SINGAPORE: Sales of new private homes in Singapore more than doubled in the first month of 2023, amid new launches and the return of mainland Chinese buyers to the property market.

Excluding executive condominiums (ECs), developers sold 391 units in January, up from 170 the previous month, data from the Urban Redevelopment Authority (URA) showed on Wednesday (Feb 15). The number of units launched for sale shot up from 45 in December 2022 to 410.

"Sales were healthy, considering most show flats were closed during the Chinese New Year period," said Ms Christine Sun, senior vice president of research & analytics at OrangeTee & Tie.

The sole fresh project launch of the month, Sceneca Residence, accounted for the sale of 157 units, or 40.2 per cent of the total month's sales.

It was the first major non-landed private residential launch after the Government implemented a round of cooling measures for the property market in September 2022.

"The good sales take-up shows a pent-up demand for housing units, especially in the suburbs where supply remains tight. This is despite the high-interest rates and cooling measures implemented in September 2022," said Ms Sun.

Even without the launch of Sceneca Residence, more units were sold in January than in the month before, "proving that the record low sales in December was a blip", Huttons Asia's senior director for research Mr Lee Sze Teck said.

"On a year-on-year basis, sales were 42.8 per cent lower."

The Government introduced a set of property cooling measures on Sep 30 last year, following an earlier round in December 2021.


Of the 391 units sold in January, the Outside Central Region (OCR) accounted for a majority at 185 units, mainly thanks to the launch of Sceneca Residence. A total of 158 units in the Core Central Region (CCR) were sold, while the Rest of the Central Region (RCR) saw 48 units sold.

"Contrary to the OCR and CCR, the RCR registered a decline in sales in January; but this is most likely due to RCR seeing only 105 new units launched, on the back of a dearth of new project launches," said Mr Lam Chern Woon, head of research and consulting at Edmund Tie.

"The spike in sales for the OCR can be attributed to the fact that 270 new units were launched in this segment, compared to just 35 and 105 new units in the CCR and RCR, respectively."

At the upper end of the market, 28 new non-landed homes sold for at least S$5 million last month, said Ms Sun.

She pointed out that two units transacted for more than S$10 million; a 4,661 sq ft unit at Dalvey Haus which sold for S$16,280,000 or S$3,493 psf and a 3,272 sq ft unit at Midtown Modern which sold for S$14 million or S$4,278 psf.


The relaxation of border controls by China on Jan 8 saw the return of super wealthy Chinese property buyers to Singapore, said Mr Lee.

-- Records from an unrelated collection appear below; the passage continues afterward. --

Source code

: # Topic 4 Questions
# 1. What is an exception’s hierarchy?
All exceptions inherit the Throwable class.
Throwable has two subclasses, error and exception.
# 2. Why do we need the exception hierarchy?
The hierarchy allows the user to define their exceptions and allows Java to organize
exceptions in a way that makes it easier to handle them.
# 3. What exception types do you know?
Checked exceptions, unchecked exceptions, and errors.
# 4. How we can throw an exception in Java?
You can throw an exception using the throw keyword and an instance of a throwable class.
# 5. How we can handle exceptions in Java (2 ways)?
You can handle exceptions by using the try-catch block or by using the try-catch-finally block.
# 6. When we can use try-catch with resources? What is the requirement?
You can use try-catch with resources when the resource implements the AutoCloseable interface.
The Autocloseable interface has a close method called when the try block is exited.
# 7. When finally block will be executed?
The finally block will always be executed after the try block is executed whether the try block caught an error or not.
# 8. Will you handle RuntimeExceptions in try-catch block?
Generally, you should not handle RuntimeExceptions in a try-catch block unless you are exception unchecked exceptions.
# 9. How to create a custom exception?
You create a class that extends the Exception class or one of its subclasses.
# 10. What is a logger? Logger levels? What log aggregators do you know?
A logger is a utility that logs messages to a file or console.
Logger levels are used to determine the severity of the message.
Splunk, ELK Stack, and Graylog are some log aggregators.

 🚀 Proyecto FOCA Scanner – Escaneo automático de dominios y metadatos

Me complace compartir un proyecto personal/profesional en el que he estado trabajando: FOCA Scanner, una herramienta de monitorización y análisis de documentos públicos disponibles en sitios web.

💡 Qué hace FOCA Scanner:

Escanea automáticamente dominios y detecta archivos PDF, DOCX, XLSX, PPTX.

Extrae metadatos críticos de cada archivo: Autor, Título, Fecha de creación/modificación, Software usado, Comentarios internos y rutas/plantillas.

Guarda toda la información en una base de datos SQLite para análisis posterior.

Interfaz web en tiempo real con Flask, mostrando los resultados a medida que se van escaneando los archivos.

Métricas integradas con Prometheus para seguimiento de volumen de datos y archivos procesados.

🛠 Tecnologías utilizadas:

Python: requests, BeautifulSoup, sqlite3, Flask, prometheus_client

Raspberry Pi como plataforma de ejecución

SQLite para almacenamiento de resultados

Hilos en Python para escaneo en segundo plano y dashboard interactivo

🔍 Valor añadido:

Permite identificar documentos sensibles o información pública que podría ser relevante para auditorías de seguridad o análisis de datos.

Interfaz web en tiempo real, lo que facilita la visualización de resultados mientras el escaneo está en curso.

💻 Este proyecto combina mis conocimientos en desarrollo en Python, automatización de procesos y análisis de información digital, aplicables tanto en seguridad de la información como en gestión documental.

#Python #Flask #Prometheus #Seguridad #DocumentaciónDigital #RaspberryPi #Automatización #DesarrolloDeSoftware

Foreigners picked up 57 units in January, 58.3 per cent higher than December.

"The super wealthy Chinese were said to be behind some of the purchases in Klimt Cairnhill in January, pushing the project to become the number three bestselling project in January."

Fourteen out of the 17 units at Klimt Cairnhill sold last month went to foreigners.

"One of the reasons why the Chinese zoomed in on Klimt Cairnhill was the availability of large units which were more than 2,000 sq ft. 15 of the 17 units sold at Klimt Cairnhill were above 2,000 sq ft," said Mr Lee.

Mr Lam said that he expects the share of foreign purchases to inch up in 2023, with demand from Mainland Chinese for private homes in Singapore to gradually recover in 2023.

"The potential return of well-heeled Mainland Chinese investors would likely drive demand for private homes, especially in the prime and city fringe areas."


Private home sales should regain momentum on the back of several post-Chinese New Year launches in the first quarter of the year, said Ms Chia Siew Chuin, head of residential research at JLL Singapore.

"Pent-up demand from potential buyers who sat out of the market due to limited options available in 2022 are expected to return to pick up units from an increased line-up of project launches this year."

The Budget delivered by Finance Minister Lawrence Wong on Tuesday announced a rise in the buyer’s stamp duty (BSD) for higher-value properties.

For homes, the portion of the value in excess of S$1.5 million and up to S$3 million will be taxed at 5 per cent, up from the current rate of 4 per cent.

The value of the property in excess of S$3 million will be taxed at 6 per cent.

The marginally higher BSD "is unlikely to hurt homebuying demand for mid- and high-end properties, although buyers in the mass-market segment will be more price sensitive", said Ms Chia.

"Some of them may need more time to re-evaluate financing arrangements while others could monitor the market before making commitments."

About 10,000 to 12,000 units are expected in a "healthy pipeline" of new private home launches in 2023, according to Ms Tricia Song, head of research in Southeast Asia at CBRE.

New launches in the first quarter of the year include RCR projects Terra Hill, the redevelopment of Flynn Park and Blossoms by the Park, said Ms Song. The Botany at Dairy Farm and Lentor Hills Residences are also expected to launch in the OCR.